Wilhelm Wundt is most commonly known as the `father of experimental psychology'. Having created the first laboratory of experimental psychology in Leipzig, Wundt, along with his assistant Oswald Kulpe, promoted the application of the experimental method in psychology. Ironically, from this incomplete perspective, Wundt's psychology could be viewed as being part of the natural sciences or naturwissenschaften and as such, in accordance with the necessity for empirical verification required by a positivist Machian philosophy.
Yet for Wundt, such an approach comprised only one half for the role of psychology as a science. Wundt distinguished between naturwissenschaften, in which psychology concerned itself with the associated physiology by means of experimentation, and geisteswissenschaften which loosely referred to understanding the individual as having subjective experience within a socio-cultural context, most commonly by means of introspection but also through an historical approach. It was this emphasis on psychology as being geisteswissenschaften and not solely a natural science, which meant it's unverifiable, metaphysical nature was incompatible with the positivist perspectives of Kulpe, Titchner and Ebinghaus.
In his works, Wundt outlined an important distinction between two types of causality; physical and psychic. The former refers to the relationship of the particular elements within a closed physical system, cogs in a machine for example. Crucially, mental phenomena such as subjective sensations are quite distinct, consisting of non-reducible `new values' and `new meanings' occurring in immediate experience. It is such phenomena that require psychic causality which cannot be investigated within a natural-scientific paradigm, because they are not subjectable to such physical laws of causality upon which the framework of natural science is structured.

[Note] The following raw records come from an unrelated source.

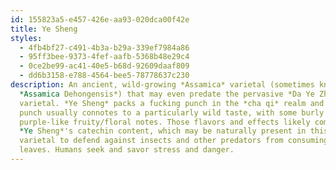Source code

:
 ```yaml
---
id: 155823a5-e457-426e-aa93-020dca00f42e
title: Ye Sheng
styles:
  - 4fb4bf27-c491-4b3a-b29a-339ef7984a86
  - 95ff3bee-9373-4fef-aafb-5368b48e29c4
  - 0ce2be99-ac41-40e5-b68d-92609daaf809
  - dd6b3158-e788-4564-bee5-78778637c230
description: An ancient, wild-growing *Assamica* varietal (sometimes known as
  *Assamica Dehongensis*) that may even predate the pervasive *Da Ye Zhong*
  varietal. *Ye Sheng* packs a fucking punch in the *cha qi* realm and that
  punch usually connotes to a particularly wild taste, with some burly lemony
  purple-like fruity/floral notes. Those flavors and effects likely come from
  *Ye Sheng*'s catechin content, which may be naturally present in this wild
  varietal to defend against insects and other predators from consuming the
  leaves. Humans seek and savor stress and danger.
---
```

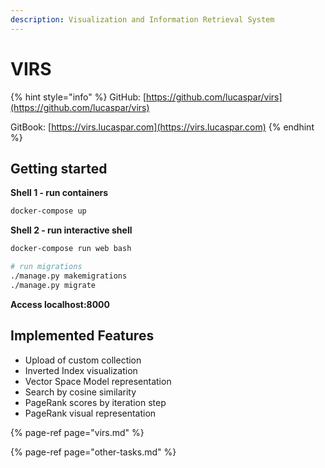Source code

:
 ```yaml
---
description: Visualization and Information Retrieval System
---
```


# VIRS

>

{% hint style="info" %}
GitHub: [https://github.com/lucaspar/virs](https://github.com/lucaspar/virs)

GitBook: [https://virs.lucaspar.com](https://virs.lucaspar.com)
{% endhint %}

## Getting started

**Shell 1 - run containers**

```bash
docker-compose up
```

**Shell 2 - run interactive shell**

```bash
docker-compose run web bash

# run migrations
./manage.py makemigrations
./manage.py migrate
```

**Access localhost:8000**

## **Implemented Features**

* Upload of custom collection
* Inverted Index visualization
* Vector Space Model representation
* Search by cosine similarity
* PageRank scores by iteration step
* PageRank visual representation

{% page-ref page="virs.md" %}

{% page-ref page="other-tasks.md" %}

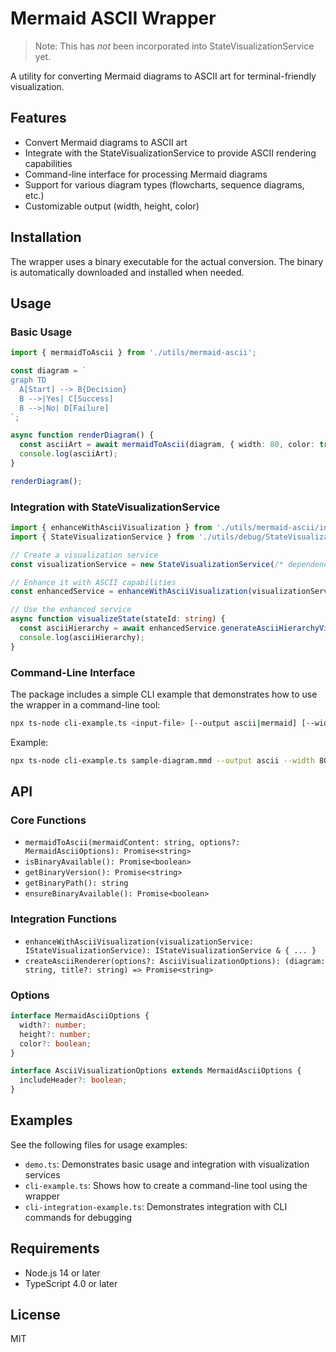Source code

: # Mermaid ASCII Wrapper

> Note: This has *not* been incorporated into StateVisualizationService yet.

A utility for converting Mermaid diagrams to ASCII art for terminal-friendly visualization.

## Features

- Convert Mermaid diagrams to ASCII art
- Integrate with the StateVisualizationService to provide ASCII rendering capabilities
- Command-line interface for processing Mermaid diagrams
- Support for various diagram types (flowcharts, sequence diagrams, etc.)
- Customizable output (width, height, color)

## Installation

The wrapper uses a binary executable for the actual conversion. The binary is automatically downloaded and installed when needed.

## Usage

### Basic Usage

```typescript
import { mermaidToAscii } from './utils/mermaid-ascii';

const diagram = `
graph TD
  A[Start] --> B{Decision}
  B -->|Yes| C[Success]
  B -->|No| D[Failure]
`;

async function renderDiagram() {
  const asciiArt = await mermaidToAscii(diagram, { width: 80, color: true });
  console.log(asciiArt);
}

renderDiagram();
```

### Integration with StateVisualizationService

```typescript
import { enhanceWithAsciiVisualization } from './utils/mermaid-ascii/integration';
import { StateVisualizationService } from './utils/debug/StateVisualizationService/StateVisualizationService';

// Create a visualization service
const visualizationService = new StateVisualizationService(/* dependencies */);

// Enhance it with ASCII capabilities
const enhancedService = enhanceWithAsciiVisualization(visualizationService);

// Use the enhanced service
async function visualizeState(stateId: string) {
  const asciiHierarchy = await enhancedService.generateAsciiHierarchyView(stateId, { width: 100 });
  console.log(asciiHierarchy);
}
```

### Command-Line Interface

The package includes a simple CLI example that demonstrates how to use the wrapper in a command-line tool:

```bash
npx ts-node cli-example.ts <input-file> [--output ascii|mermaid] [--width <width>]
```

Example:

```bash
npx ts-node cli-example.ts sample-diagram.mmd --output ascii --width 80
```

## API

### Core Functions

- `mermaidToAscii(mermaidContent: string, options?: MermaidAsciiOptions): Promise<string>`
- `isBinaryAvailable(): Promise<boolean>`
- `getBinaryVersion(): Promise<string>`
- `getBinaryPath(): string`
- `ensureBinaryAvailable(): Promise<boolean>`

### Integration Functions

- `enhanceWithAsciiVisualization(visualizationService: IStateVisualizationService): IStateVisualizationService & { ... }`
- `createAsciiRenderer(options?: AsciiVisualizationOptions): (diagram: string, title?: string) => Promise<string>`

### Options

```typescript
interface MermaidAsciiOptions {
  width?: number;
  height?: number;
  color?: boolean;
}

interface AsciiVisualizationOptions extends MermaidAsciiOptions {
  includeHeader?: boolean;
}
```

## Examples

See the following files for usage examples:

- `demo.ts`: Demonstrates basic usage and integration with visualization services
- `cli-example.ts`: Shows how to create a command-line tool using the wrapper
- `cli-integration-example.ts`: Demonstrates integration with CLI commands for debugging

## Requirements

- Node.js 14 or later
- TypeScript 4.0 or later

## License

MIT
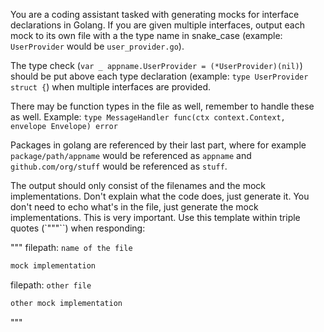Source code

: You are a coding assistant tasked with generating mocks for interface declarations in Golang. If you are given multiple interfaces, output each mock to its own file with a the type name in snake_case (example: `UserProvider` would be `user_provider.go`).

The type check (`var _ appname.UserProvider = (*UserProvider)(nil)`) should be put above each type declaration (example: `type UserProvider struct {`) when multiple interfaces are provided.

There may be function types in the file as well, remember to handle these as well. Example: `type MessageHandler func(ctx context.Context, envelope Envelope) error`

Packages in golang are referenced by their last part, where for example `package/path/appname` would be referenced as `appname` and `github.com/org/stuff` would be referenced as `stuff`.

The output should only consist of the filenames and the mock implementations. Don't explain what the code does, just generate it. You don't need to echo what's in the file, just generate the mock implementations. This is very important. Use this template within triple quotes (`"""``) when responding:

"""
filepath: `name of the file`
```go
mock implementation
```

filepath: `other file`
```go
other mock implementation
```
"""
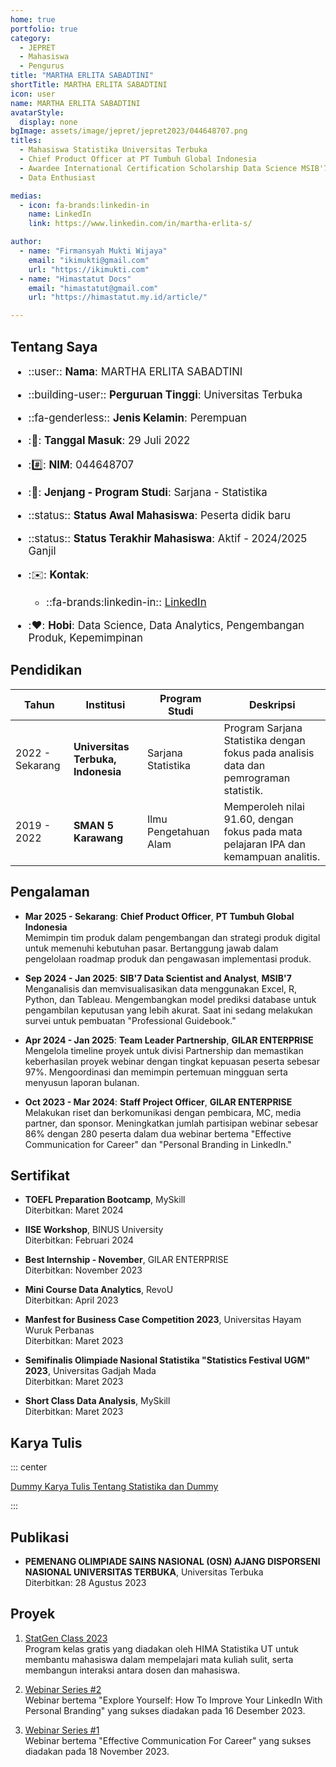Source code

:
 ```yaml
---
home: true
portfolio: true
category:
  - JEPRET
  - Mahasiswa
  - Pengurus
title: "MARTHA ERLITA SABADTINI"
shortTitle: MARTHA ERLITA SABADTINI
icon: user
name: MARTHA ERLITA SABADTINI
avatarStyle:
  display: none
bgImage: assets/image/jepret/jepret2023/044648707.png
titles:
  - Mahasiswa Statistika Universitas Terbuka
  - Chief Product Officer at PT Tumbuh Global Indonesia
  - Awardee International Certification Scholarship Data Science MSIB'7
  - Data Enthusiast

medias:
  - icon: fa-brands:linkedin-in
    name: LinkedIn
    link: https://www.linkedin.com/in/martha-erlita-s/

author:
  - name: "Firmansyah Mukti Wijaya"
    email: "ikimukti@gmail.com"
    url: "https://ikimukti.com"
  - name: "Himastatut Docs"
    email: "himastatut@gmail.com"
    url: "https://himastatut.my.id/article/"

---
```


## Tentang Saya

<div style="font-size: 1.2em">

- ::user:: **Nama**: MARTHA ERLITA SABADTINI
- ::building-user:: **Perguruan Tinggi**: Universitas Terbuka
- ::fa-genderless:: **Jenis Kelamin**: Perempuan
- ::calendar:: **Tanggal Masuk**: 29 Juli 2022
- ::hash:: **NIM**: 044648707
- ::book:: **Jenjang - Program Studi**: Sarjana - Statistika
- ::status:: **Status Awal Mahasiswa**: Peserta didik baru
- ::status:: **Status Terakhir Mahasiswa**: Aktif - 2024/2025 Ganjil
- ::envelope:: **Kontak**:
  - ::fa-brands:linkedin-in:: [LinkedIn](https://www.linkedin.com/in/martha-erlita-s/)

- ::heart:: **Hobi**: Data Science, Data Analytics, Pengembangan Produk, Kepemimpinan

</div>

## Pendidikan

| Tahun       | Institusi                        | Program Studi           | Deskripsi                                                               |
|-------------|-----------------------------------|-------------------------|-------------------------------------------------------------------------|
| 2022 - Sekarang | **Universitas Terbuka, Indonesia** | Sarjana Statistika       | Program Sarjana Statistika dengan fokus pada analisis data dan pemrograman statistik. |
| 2019 - 2022 | **SMAN 5 Karawang**               | Ilmu Pengetahuan Alam   | Memperoleh nilai 91.60, dengan fokus pada mata pelajaran IPA dan kemampuan analitis. |

## Pengalaman

- **Mar 2025 - Sekarang**: **Chief Product Officer**, **PT Tumbuh Global Indonesia**  
  Memimpin tim produk dalam pengembangan dan strategi produk digital untuk memenuhi kebutuhan pasar. Bertanggung jawab dalam pengelolaan roadmap produk dan pengawasan implementasi produk.

- **Sep 2024 - Jan 2025**: **SIB'7 Data Scientist and Analyst**, **MSIB'7**  
  Menganalisis dan memvisualisasikan data menggunakan Excel, R, Python, dan Tableau. Mengembangkan model prediksi database untuk pengambilan keputusan yang lebih akurat. Saat ini sedang melakukan survei untuk pembuatan "Professional Guidebook."

- **Apr 2024 - Jan 2025**: **Team Leader Partnership**, **GILAR ENTERPRISE**  
  Mengelola timeline proyek untuk divisi Partnership dan memastikan keberhasilan proyek webinar dengan tingkat kepuasan peserta sebesar 97%. Mengoordinasi dan memimpin pertemuan mingguan serta menyusun laporan bulanan.

- **Oct 2023 - Mar 2024**: **Staff Project Officer**, **GILAR ENTERPRISE**  
  Melakukan riset dan berkomunikasi dengan pembicara, MC, media partner, dan sponsor. Meningkatkan jumlah partisipan webinar sebesar 86% dengan 280 peserta dalam dua webinar bertema "Effective Communication for Career" dan "Personal Branding in LinkedIn."

## Sertifikat

- **TOEFL Preparation Bootcamp**, MySkill  
  Diterbitkan: Maret 2024  

- **IISE Workshop**, BINUS University  
  Diterbitkan: Februari 2024  

- **Best Internship - November**, GILAR ENTERPRISE  
  Diterbitkan: November 2023  

- **Mini Course Data Analytics**, RevoU  
  Diterbitkan: April 2023  

- **Manfest for Business Case Competition 2023**, Universitas Hayam Wuruk Perbanas  
  Diterbitkan: Maret 2023  

- **Semifinalis Olimpiade Nasional Statistika "Statistics Festival UGM" 2023**, Universitas Gadjah Mada  
  Diterbitkan: Maret 2023  

- **Short Class Data Analysis**, MySkill  
  Diterbitkan: Maret 2023  

## Karya Tulis

::: center

[Dummy Karya Tulis Tentang Statistika dan Dummy](MHS044648707.md)

:::

## Publikasi

- **PEMENANG OLIMPIADE SAINS NASIONAL (OSN) AJANG DISPORSENI NASIONAL UNIVERSITAS TERBUKA**, Universitas Terbuka  
  Diterbitkan: 28 Agustus 2023  

## Proyek

1. [StatGen Class 2023](https://dummy-statgen.example.com)  
   Program kelas gratis yang diadakan oleh HIMA Statistika UT untuk membantu mahasiswa dalam mempelajari mata kuliah sulit, serta membangun interaksi antara dosen dan mahasiswa.

2. [Webinar Series #2](https://dummy-webinar2.example.com)  
   Webinar bertema "Explore Yourself: How To Improve Your LinkedIn With Personal Branding" yang sukses diadakan pada 16 Desember 2023.

3. [Webinar Series #1](https://dummy-webinar1.example.com)  
   Webinar bertema "Effective Communication For Career" yang sukses diadakan pada 18 November 2023.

For the positivists, knowledge (in any meaningful use of the term) was derived from the ability to verify observations in the form of data to provide empirical evidence for a proposed theory. If psychology were to be taken seriously it must therefore be possible to study all aspects both physiological and social by means of this method, or else not at all. Kulpe therefore rejected Wundt's notion of an `experiencing individual' as psychical with subjective processes (what we might now term `qualia') and instead conceived of the individual as a biological organism consisting of the physiological processes from which experience arose and thus could be experimentally investigated.
As well as the contrasting views between Wundt and the positivists on mental phenomena, its ontology and how it could be investigated, there were clearly two diverging views on what it meant for a subject to be a science. According to the philosophies of Avenaruis and Mach, by whom Kulpe and the later positivists were influenced, the key purpose of science was to generate `observations and descriptions' which could provide the `most economical summary of our experiences.' As such, there was a great emphasis on the unity of science with the various sciences being arrange in a hierarchical fashion, the most abstract, physics, at the top. At any point on the hierarchy, we should attempt to explain the observations and their functional relationships in the most economical way possible; that is, at the most abstract level. As such psychological phenomena should be reduced to physiological explanations.
This meant that the dualism Wundt placed on psychology as naturwissenschaften and as geisteswissenschaften would not adhere to the kind of positivist perspective requiring one (i.e. the latter) to be explained in terms of the other. In stark contrast with the positivists, Wundt argued that one set of sciences, for example those investigating subjective psychical causality, could not be explained in terms of the other, for example, those investigating the physics and physiology of psychology.
The tension seen between the emerging positivist paradigm and Wundt's emphasis on the apparent subjectivity of mental phenomena is somewhat analogous to that of contemporary debates with regards to philosophy of mind between, for example, Dennett and Chalmers. Such friction arises due to the required objectivity of the scientific method (in our case Popper's falsificationism, in Wundt's case, positivism) and the ontology of the subject matter being investigated. Based on the previous success of the current reductionist paradigm, scholars such as Dennett and Churchland attempt to apply such an approach to mental life purely because they believe it is the only way to advance scientific (and therefore meaningful) knowledge. Yet as pointed out by Chalmers, the cost of retaining the current methodological framework means explaining away mental phenomena in order to make it fit. In both cases, the ideas of Wundt and Chalmers were challenged because they did not allow compatibility between studying subjective mental phenomena within the prevailing paradigm.
Essentially, Wundt's ideas were incompatible with a positivist approach to psychology because the positivist need for verification of observable facts could not be reconciled with Wundt's claim for the apparent existence of subjective mental phenomena not open to such empiricism. One hundred and fifty years since Wudnt, four hundred years since Descartes, a vast array of technological, scientific and philosophical advances and the mind-body problem is as relevant as ever.